Emboldened by Impunity: The History and Consequences of Failure to Enforce Iranian Violations of International Law
Quicktabs: Citation
Iran is currently the world's most active state sponsor of terrorism, providing Hezbollah and various Palestinian terrorist groups including Hamas with "extensive funding, training and weapons." Iran's support for these groups violates several legally binding provisions of U.N. Security Council Resolution 1373 of September 28, 2001, including its requirement that states "refrain from providing any form of support, active or passive, to entities or persons involved in terrorist acts." Iran's continued harboring of senior al-Qaeda officials violates Resolution 1373's requirement that all states "deny safe haven to those who finance, plan, support, or commit terrorist acts." Professor Maggs' article for this symposium makes the point that Iran has regularly engaged in or assisted with armed attacks against Iraq and Israel, both of which are allies of the United States, and he lists several incidents reported during just the first nine months of 2006. Yet what has been the international community's response to these various Iranian violations of international law? Not a single Security Council condemnation or sanction.

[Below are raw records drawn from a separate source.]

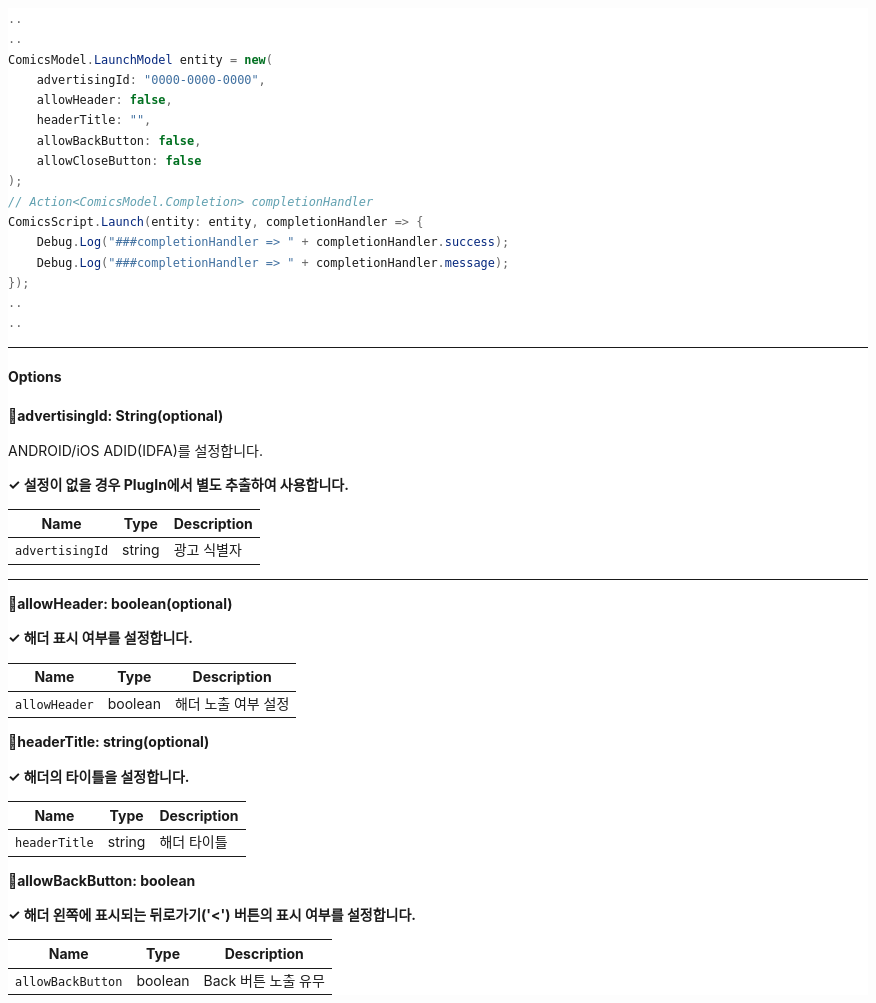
 ```csharp
..
..
ComicsModel.LaunchModel entity = new(
    advertisingId: "0000-0000-0000",
    allowHeader: false,
    headerTitle: "",
    allowBackButton: false,
    allowCloseButton: false
);
// Action<ComicsModel.Completion> completionHandler
ComicsScript.Launch(entity: entity, completionHandler => {
    Debug.Log("###completionHandler => " + completionHandler.success);
    Debug.Log("###completionHandler => " + completionHandler.message);
});
..
..
```

***

#### Options

🎈**advertisingId: String(optional)**

&#x20;ANDROID/iOS ADID(IDFA)를 설정합니다.

**✓ 설정이 없을 경우 PlugIn에서 별도 추출하여 사용합니다.**

| Name            | Type   | Description |
| --------------- | ------ | ----------- |
| `advertisingId` | string | 광고 식별자      |

***

**🎈allowHeader: boolean(optional)**

**✓ 해더 표시 여부를 설정합니다.**

| Name          | Type    | Description |
| ------------- | ------- | ----------- |
| `allowHeader` | boolean | 해더 노출 여부 설정 |

**🎈headerTitle: string(optional)**

**✓ 해더의 타이틀을 설정합니다.**

| Name          | Type   | Description |
| ------------- | ------ | ----------- |
| `headerTitle` | string | 해더 타이틀      |

**🎈allowBackButton: boolean**

**✓ 해더 왼쪽에 표시되는 뒤로가기('<') 버튼의 표시 여부를 설정합니다.**

| Name              | Type    | Description   |
| ----------------- | ------- | ------------- |
| `allowBackButton` | boolean | Back 버튼 노출 유무 |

The Iranian leadership's apocalyptic messianism and reverence for martyrdom are of particular concern in light of its avowed goal of destroying the United States and Israel. As Ahmadinejad has starkly put it: "God willing, with the force of God behind it, we shall soon experience a world without the United States... . This goal [is] attainable, and surely can be achieved." Khamenei explained his antipathy to the United States [as follows: "The source of all human torment and suffering is the "liberal democracy' promoted by the West." According to Hassan Abbassi, chief strategist for the Iranian Revolutionary Guards and a top adviser to President Ahmadinejad: "We have a strategy drawn up for the destruction of Anglo-Saxon civilization ... There are 29 sensitive sites in the U.S. and in the West ... We know how we are going to attack them." Abbassi explains that, "We have to uproot liberal democracy from the face of the world."

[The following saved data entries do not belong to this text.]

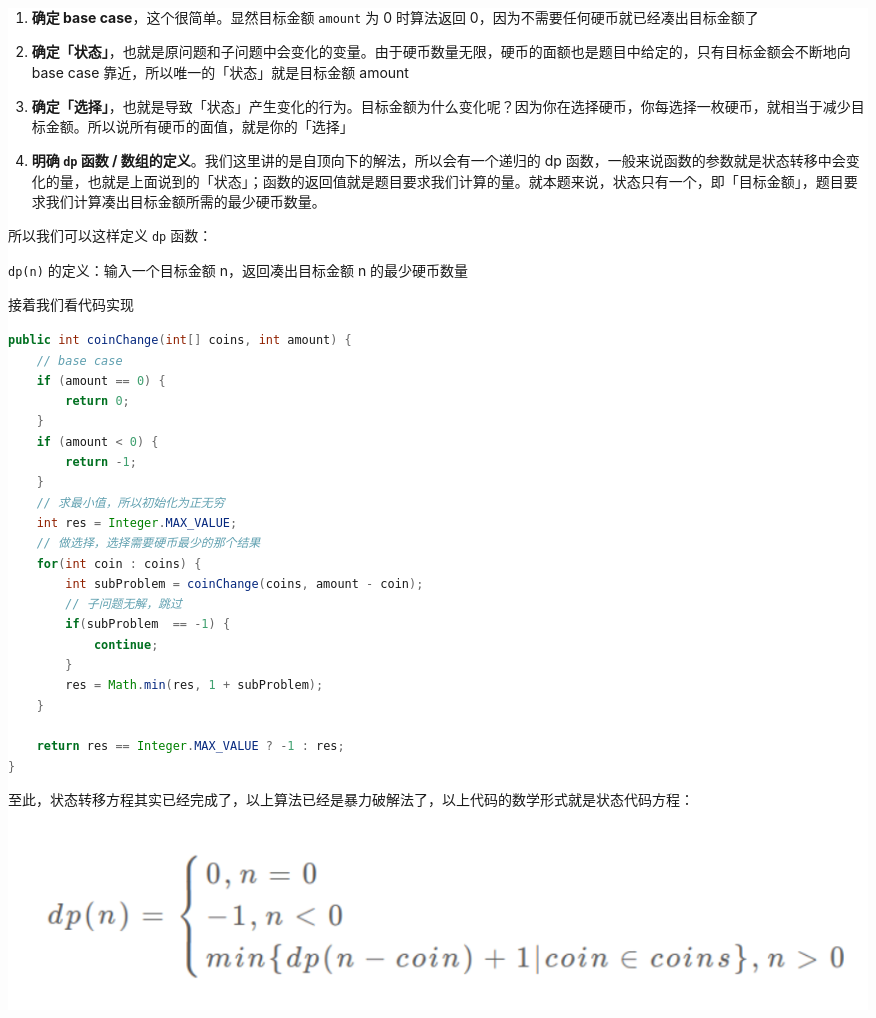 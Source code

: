 1. **确定 base case**，这个很简单。显然目标金额 `amount` 为 0 时算法返回 0，因为不需要任何硬币就已经凑出目标金额了

2. **确定「状态」**，也就是原问题和子问题中会变化的变量。由于硬币数量无限，硬币的面额也是题目中给定的，只有目标金额会不断地向 base case 靠近，所以唯一的「状态」就是目标金额 amount

3. **确定「选择」**，也就是导致「状态」产生变化的行为。目标金额为什么变化呢？因为你在选择硬币，你每选择一枚硬币，就相当于减少目标金额。所以说所有硬币的面值，就是你的「选择」

4. **明确 `dp` 函数 / 数组的定义**。我们这里讲的是自顶向下的解法，所以会有一个递归的 dp 函数，一般来说函数的参数就是状态转移中会变化的量，也就是上面说到的「状态」；函数的返回值就是题目要求我们计算的量。就本题来说，状态只有一个，即「目标金额」，题目要求我们计算凑出目标金额所需的最少硬币数量。

   

所以我们可以这样定义 `dp` 函数：



`dp(n)` 的定义：输入一个目标金额 n，返回凑出目标金额 n 的最少硬币数量



接着我们看代码实现



```java
public int coinChange(int[] coins, int amount) {
	// base case
    if (amount == 0) {
        return 0;
    }
    if (amount < 0) {
        return -1;
    }
    // 求最小值，所以初始化为正无穷
    int res = Integer.MAX_VALUE;
    // 做选择，选择需要硬币最少的那个结果
    for(int coin : coins) {
        int subProblem = coinChange(coins, amount - coin);
        // 子问题无解，跳过
        if(subProblem  == -1) {
            continue;
        }
        res = Math.min(res, 1 + subProblem);
    }

    return res == Integer.MAX_VALUE ? -1 : res;
}
```



至此，状态转移方程其实已经完成了，以上算法已经是暴力破解法了，以上代码的数学形式就是状态代码方程：



![状态转移方程](动态规划解题框架/状态转移方程.png)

President Ahmadinejad's recent statements calling for Israel's destruction have received considerable attention. Some analysts argue that the international community should not be overly concerned by Ahmadinejad's statements because he does not fully control Iran's nuclear policy. In addition to the Presidency, the major power hubs in Iran are the Supreme Leader, Ayatollah Khameini, and the Expediency Council, currently chaired by former Iranian President Rafsanjani. Former Spanish Prime Minister Jose Maria Aznar has revealed that Khameini told him in a private meeting that "setting Israel on fire" was a preeminent Iranian goal. Khamenei explained to Aznar "why Iran must declare war on Israel and the United States until they are completely destroyed." Rafsanjani, the chair of the other power hub in Iran, said the following in a speech at Tehran University: "the use of even one nuclear bomb inside Israel will destroy everything. However, it will only harm the Islamic world. It is not irrational to contemplate such an eventuality."

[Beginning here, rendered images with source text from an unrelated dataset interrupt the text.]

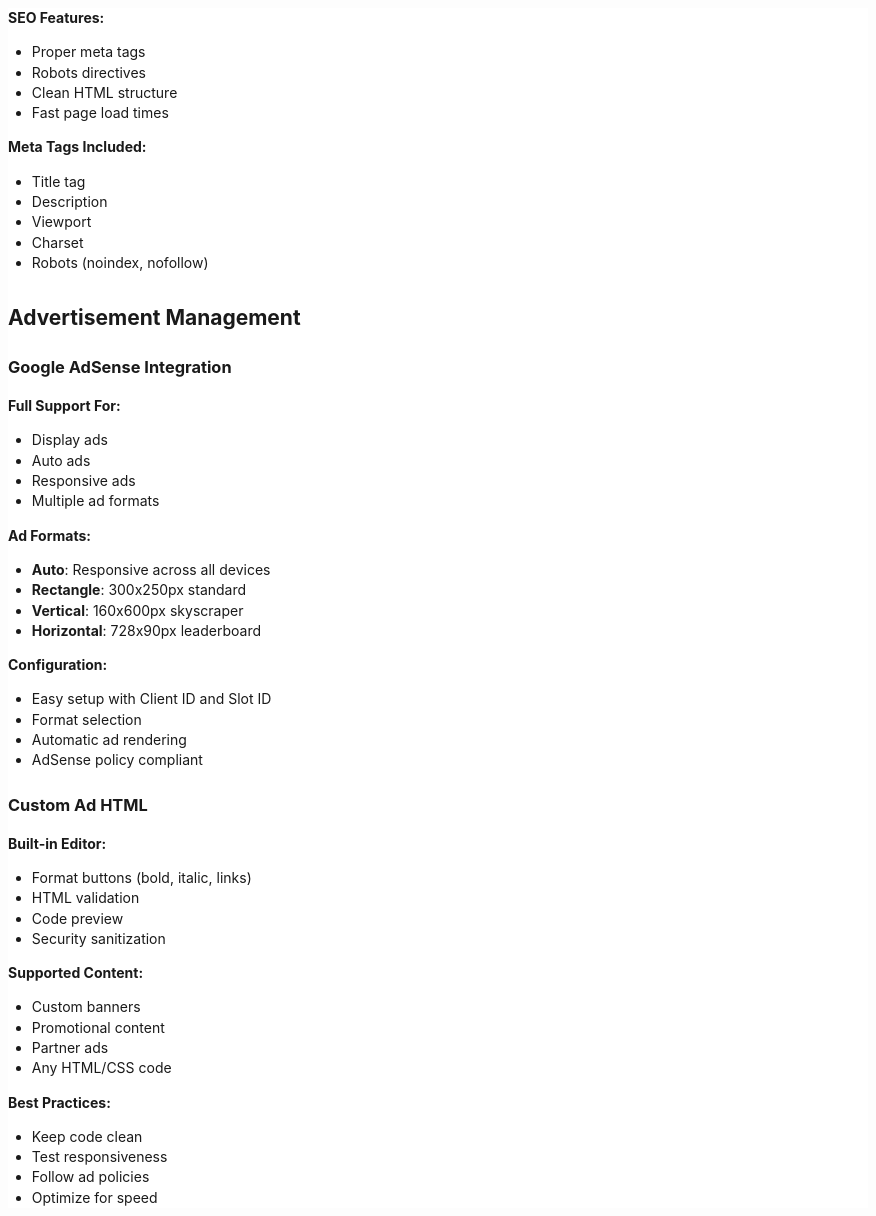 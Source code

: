 **SEO Features:**
- Proper meta tags
- Robots directives
- Clean HTML structure
- Fast page load times

**Meta Tags Included:**
- Title tag
- Description
- Viewport
- Charset
- Robots (noindex, nofollow)

## Advertisement Management

### Google AdSense Integration

**Full Support For:**
- Display ads
- Auto ads
- Responsive ads
- Multiple ad formats

**Ad Formats:**
- **Auto**: Responsive across all devices
- **Rectangle**: 300x250px standard
- **Vertical**: 160x600px skyscraper
- **Horizontal**: 728x90px leaderboard

**Configuration:**
- Easy setup with Client ID and Slot ID
- Format selection
- Automatic ad rendering
- AdSense policy compliant

### Custom Ad HTML

**Built-in Editor:**
- Format buttons (bold, italic, links)
- HTML validation
- Code preview
- Security sanitization

**Supported Content:**
- Custom banners
- Promotional content
- Partner ads
- Any HTML/CSS code

**Best Practices:**
- Keep code clean
- Test responsiveness
- Follow ad policies
- Optimize for speed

The Iranian regime's apocalyptic messianism and exaltation of martyrdom may make it impossible to deter Iran from using nuclear weapons to achieve its avowed aims of destroying the United States and Israel. The relatively stable U.S.-Soviet balance of terror based on mutual assured destruction may not be replicable with respect to Iran. Iran could launch the nuclear assault itself directly or, more likely and for the sake of "plausible deniability," use one of its terrorist proxies as it did with the bombings in Lebanon and Argentina.
However, even before Iran launches a nuclear attack, and indeed even if it never does, an Iranian nuclear arsenal will make Iran far more dangerous than it is today. The current Iranian government is already the world's leading state supporter of terrorism. An Iranian nuclear arsenal would serve Iran as a "nuclear umbrella," making countries victimized by Iranian-sponsored terrorism even more reluctant to retaliate against Iran. This would likely make Iran an even more self-confident supporter of terrorism. Iran could also harm Western security interests by simply threatening to use its nuclear weapons. A very unhealthy precedent for such nuclear blackmail has already been set by North Korea, which made the following threat less than two days after its initial nuclear weapons test: "We hope the situation will be resolved before an unfortunate incident of us firing a nuclear missile comes. That depends on how the U.S. will act."
Another danger of Iran acquiring a nuclear arsenal is that many of its neighbors in the Middle East would feel compelled to follow suit. The fear that an Iranian nuclear arsenal will unleash a cascade of proliferation across the Middle East was heightened by the disclosure in November 2006 that six Arab states have recently begun to accelerate efforts to acquire nuclear technology. An editorial in the Egyptian government daily newspaper Al-Ahram put it as follows: "Iran's nuclear capability ... will spur many powers in the region to develop a nuclear program." Such a cascade of proliferation in the Middle East would likely lead to the worldwide collapse of the already tottering nuclear non-proliferation treaty (NPT) regime. In addition, the proliferation of nuclear weapons in the Middle East tinderbox, with its existing border disputes, religious fanaticism, ethnic hatreds, unstable governments, terrorist groups, and tendency for conflicts to spiral out of control, seems likely to result in nuclear war.